**Work task**
The result should be an exact copy of the entries below, free of pictures.

BEGIN

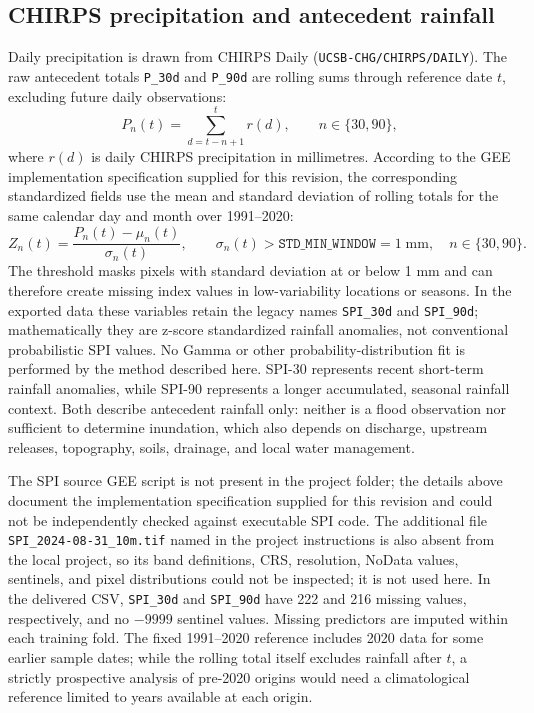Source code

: \documentclass[pdflatex,sn-mathphys,Numbered]{sn-jnl}
\begin{document}
\subsection{CHIRPS precipitation and antecedent rainfall}
Daily precipitation is drawn from CHIRPS Daily (\texttt{UCSB-CHG/CHIRPS/DAILY}). The raw antecedent totals \texttt{P\_30d} and \texttt{P\_90d} are rolling sums through reference date $t$, excluding future daily observations:
\begin{equation}
P_n(t)=\sum_{d=t-n+1}^{t}r(d),\qquad n\in\{30,90\},
\end{equation}
where $r(d)$ is daily CHIRPS precipitation in millimetres. According to the GEE implementation specification supplied for this revision, the corresponding standardized fields use the mean and standard deviation of rolling totals for the same calendar day and month over 1991--2020:
\begin{equation}
Z_n(t)=\frac{P_n(t)-\mu_n(t)}{\sigma_n(t)},\qquad
\sigma_n(t)>\texttt{STD\_MIN\_WINDOW}=1\;\mathrm{mm},
\quad n\in\{30,90\}.
\end{equation}
The threshold masks pixels with standard deviation at or below 1 mm and can therefore create missing index values in low-variability locations or seasons. In the exported data these variables retain the legacy names \texttt{SPI\_30d} and \texttt{SPI\_90d}; mathematically they are z-score standardized rainfall anomalies, not conventional probabilistic SPI values. No Gamma or other probability-distribution fit is performed by the method described here. SPI-30 represents recent short-term rainfall anomalies, while SPI-90 represents a longer accumulated, seasonal rainfall context. Both describe antecedent rainfall only: neither is a flood observation nor sufficient to determine inundation, which also depends on discharge, upstream releases, topography, soils, drainage, and local water management.

The SPI source GEE script is not present in the project folder; the details above document the implementation specification supplied for this revision and could not be independently checked against executable SPI code. The additional file \texttt{SPI\_2024-08-31\_10m.tif} named in the project instructions is also absent from the local project, so its band definitions, CRS, resolution, NoData values, sentinels, and pixel distributions could not be inspected; it is not used here. In the delivered CSV, \texttt{SPI\_30d} and \texttt{SPI\_90d} have 222 and 216 missing values, respectively, and no $-9999$ sentinel values. Missing predictors are imputed within each training fold. The fixed 1991--2020 reference includes 2020 data for some earlier sample dates; while the rolling total itself excludes rainfall after $t$, a strictly prospective analysis of pre-2020 origins would need a climatological reference limited to years available at each origin.
\end{document}

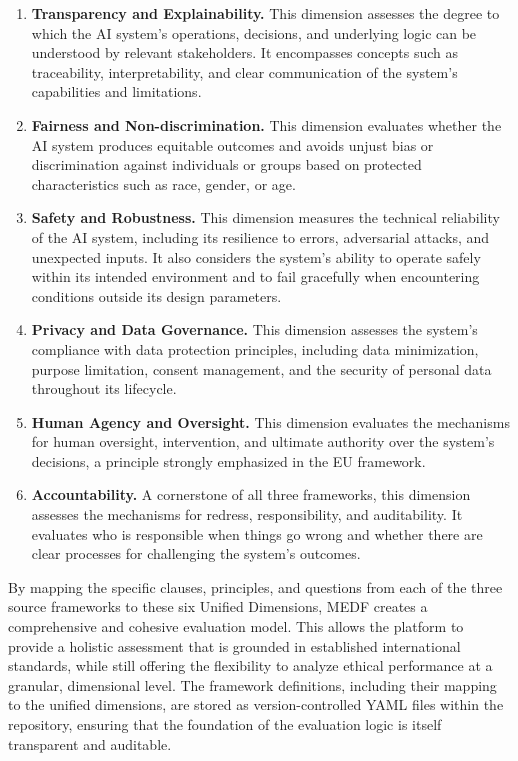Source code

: \begin{enumerate}[leftmargin=2em]
  \item \textbf{Transparency and Explainability.} This dimension assesses the degree to which the AI system's operations, decisions, and underlying logic can be understood by relevant stakeholders. It encompasses concepts such as traceability, interpretability, and clear communication of the system's capabilities and limitations.

  \item \textbf{Fairness and Non-discrimination.} This dimension evaluates whether the AI system produces equitable outcomes and avoids unjust bias or discrimination against individuals or groups based on protected characteristics such as race, gender, or age.

  \item \textbf{Safety and Robustness.} This dimension measures the technical reliability of the AI system, including its resilience to errors, adversarial attacks, and unexpected inputs. It also considers the system's ability to operate safely within its intended environment and to fail gracefully when encountering conditions outside its design parameters.

  \item \textbf{Privacy and Data Governance.} This dimension assesses the system's compliance with data protection principles, including data minimization, purpose limitation, consent management, and the security of personal data throughout its lifecycle.

  \item \textbf{Human Agency and Oversight.} This dimension evaluates the mechanisms for human oversight, intervention, and ultimate authority over the system's decisions, a principle strongly emphasized in the EU framework.

  \item \textbf{Accountability.} A cornerstone of all three frameworks, this dimension assesses the mechanisms for redress, responsibility, and auditability. It evaluates who is responsible when things go wrong and whether there are clear processes for challenging the system's outcomes.
\end{enumerate}

By mapping the specific clauses, principles, and questions from each of the three source frameworks to these six Unified Dimensions, MEDF creates a comprehensive and cohesive evaluation model. This allows the platform to provide a holistic assessment that is grounded in established international standards, while still offering the flexibility to analyze ethical performance at a granular, dimensional level. The framework definitions, including their mapping to the unified dimensions, are stored as version-controlled YAML files within the repository, ensuring that the foundation of the evaluation logic is itself transparent and auditable.
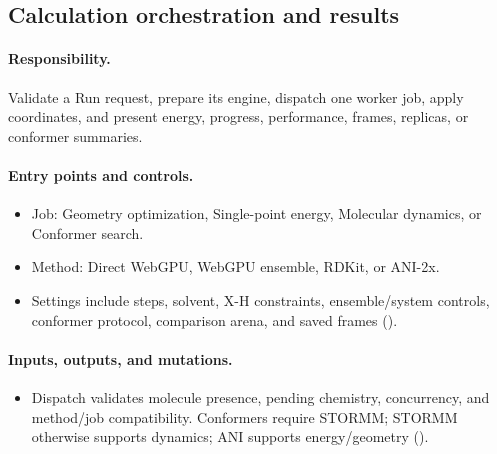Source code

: \documentclass[11pt]{article}
\begin{document}
\begin{small}
\begin{itemize}[leftmargin=*]
\end{itemize}

\subsection{Calculation orchestration and results}\label{appB:sec16}

\paragraph{Responsibility.}

Validate a Run request, prepare its engine, dispatch one worker job, apply coordinates, and present energy, progress, performance, frames, replicas, or conformer summaries.

\paragraph{Entry points and controls.}

\begin{itemize}[leftmargin=*]

\item Job: Geometry optimization, Single-point energy, Molecular dynamics, or Conformer search.

\item Method: Direct WebGPU, WebGPU ensemble, RDKit, or ANI-2x.

\end{itemize}

\begin{itemize}[leftmargin=*]

\item Settings include steps, solvent, X-H constraints, ensemble/system controls, conformer protocol, comparison arena, and saved frames ().

\end{itemize}

\paragraph{Inputs, outputs, and mutations.}

\begin{itemize}[leftmargin=*]

\item Dispatch validates molecule presence, pending chemistry, concurrency, and method/job compatibility. Conformers require STORMM; STORMM otherwise supports dynamics; ANI supports energy/geometry ().


\end{itemize}
\end{small}
\end{document}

END

**Response to the task**
Source code

: \documentclass[pdflatex,sn-mathphys,Numbered]{sn-jnl}
\begin{document}
\subsection{CHIRPS precipitation and antecedent rainfall}
Daily precipitation is drawn from CHIRPS Daily (\texttt{UCSB-CHG/CHIRPS/DAILY}). The raw antecedent totals \texttt{P\_30d} and \texttt{P\_90d} are rolling sums through reference date $t$, excluding future daily observations:
\begin{equation}
P_n(t)=\sum_{d=t-n+1}^{t}r(d),\qquad n\in\{30,90\},
\end{equation}
where $r(d)$ is daily CHIRPS precipitation in millimetres. According to the GEE implementation specification supplied for this revision, the corresponding standardized fields use the mean and standard deviation of rolling totals for the same calendar day and month over 1991--2020:
\begin{equation}
Z_n(t)=\frac{P_n(t)-\mu_n(t)}{\sigma_n(t)},\qquad
\sigma_n(t)>\texttt{STD\_MIN\_WINDOW}=1\;\mathrm{mm},
\quad n\in\{30,90\}.
\end{equation}
The threshold masks pixels with standard deviation at or below 1 mm and can therefore create missing index values in low-variability locations or seasons. In the exported data these variables retain the legacy names \texttt{SPI\_30d} and \texttt{SPI\_90d}; mathematically they are z-score standardized rainfall anomalies, not conventional probabilistic SPI values. No Gamma or other probability-distribution fit is performed by the method described here. SPI-30 represents recent short-term rainfall anomalies, while SPI-90 represents a longer accumulated, seasonal rainfall context. Both describe antecedent rainfall only: neither is a flood observation nor sufficient to determine inundation, which also depends on discharge, upstream releases, topography, soils, drainage, and local water management.

The SPI source GEE script is not present in the project folder; the details above document the implementation specification supplied for this revision and could not be independently checked against executable SPI code. The additional file \texttt{SPI\_2024-08-31\_10m.tif} named in the project instructions is also absent from the local project, so its band definitions, CRS, resolution, NoData values, sentinels, and pixel distributions could not be inspected; it is not used here. In the delivered CSV, \texttt{SPI\_30d} and \texttt{SPI\_90d} have 222 and 216 missing values, respectively, and no $-9999$ sentinel values. Missing predictors are imputed within each training fold. The fixed 1991--2020 reference includes 2020 data for some earlier sample dates; while the rolling total itself excludes rainfall after $t$, a strictly prospective analysis of pre-2020 origins would need a climatological reference limited to years available at each origin.
\end{document}

Source code

: \begin{enumerate}[leftmargin=2em]
  \item \textbf{Transparency and Explainability.} This dimension assesses the degree to which the AI system's operations, decisions, and underlying logic can be understood by relevant stakeholders. It encompasses concepts such as traceability, interpretability, and clear communication of the system's capabilities and limitations.

  \item \textbf{Fairness and Non-discrimination.} This dimension evaluates whether the AI system produces equitable outcomes and avoids unjust bias or discrimination against individuals or groups based on protected characteristics such as race, gender, or age.

  \item \textbf{Safety and Robustness.} This dimension measures the technical reliability of the AI system, including its resilience to errors, adversarial attacks, and unexpected inputs. It also considers the system's ability to operate safely within its intended environment and to fail gracefully when encountering conditions outside its design parameters.

  \item \textbf{Privacy and Data Governance.} This dimension assesses the system's compliance with data protection principles, including data minimization, purpose limitation, consent management, and the security of personal data throughout its lifecycle.

  \item \textbf{Human Agency and Oversight.} This dimension evaluates the mechanisms for human oversight, intervention, and ultimate authority over the system's decisions, a principle strongly emphasized in the EU framework.

  \item \textbf{Accountability.} A cornerstone of all three frameworks, this dimension assesses the mechanisms for redress, responsibility, and auditability. It evaluates who is responsible when things go wrong and whether there are clear processes for challenging the system's outcomes.
\end{enumerate}

By mapping the specific clauses, principles, and questions from each of the three source frameworks to these six Unified Dimensions, MEDF creates a comprehensive and cohesive evaluation model. This allows the platform to provide a holistic assessment that is grounded in established international standards, while still offering the flexibility to analyze ethical performance at a granular, dimensional level. The framework definitions, including their mapping to the unified dimensions, are stored as version-controlled YAML files within the repository, ensuring that the foundation of the evaluation logic is itself transparent and auditable.
Source code

: \documentclass[11pt]{article}
\begin{document}
\begin{small}
\begin{itemize}[leftmargin=*]
\end{itemize}

\subsection{Calculation orchestration and results}\label{appB:sec16}

\paragraph{Responsibility.}

Validate a Run request, prepare its engine, dispatch one worker job, apply coordinates, and present energy, progress, performance, frames, replicas, or conformer summaries.

\paragraph{Entry points and controls.}

\begin{itemize}[leftmargin=*]

\item Job: Geometry optimization, Single-point energy, Molecular dynamics, or Conformer search.

\item Method: Direct WebGPU, WebGPU ensemble, RDKit, or ANI-2x.

\end{itemize}

\begin{itemize}[leftmargin=*]

\item Settings include steps, solvent, X-H constraints, ensemble/system controls, conformer protocol, comparison arena, and saved frames ().

\end{itemize}

\paragraph{Inputs, outputs, and mutations.}

\begin{itemize}[leftmargin=*]

\item Dispatch validates molecule presence, pending chemistry, concurrency, and method/job compatibility. Conformers require STORMM; STORMM otherwise supports dynamics; ANI supports energy/geometry ().


\end{itemize}
\end{small}
\end{document}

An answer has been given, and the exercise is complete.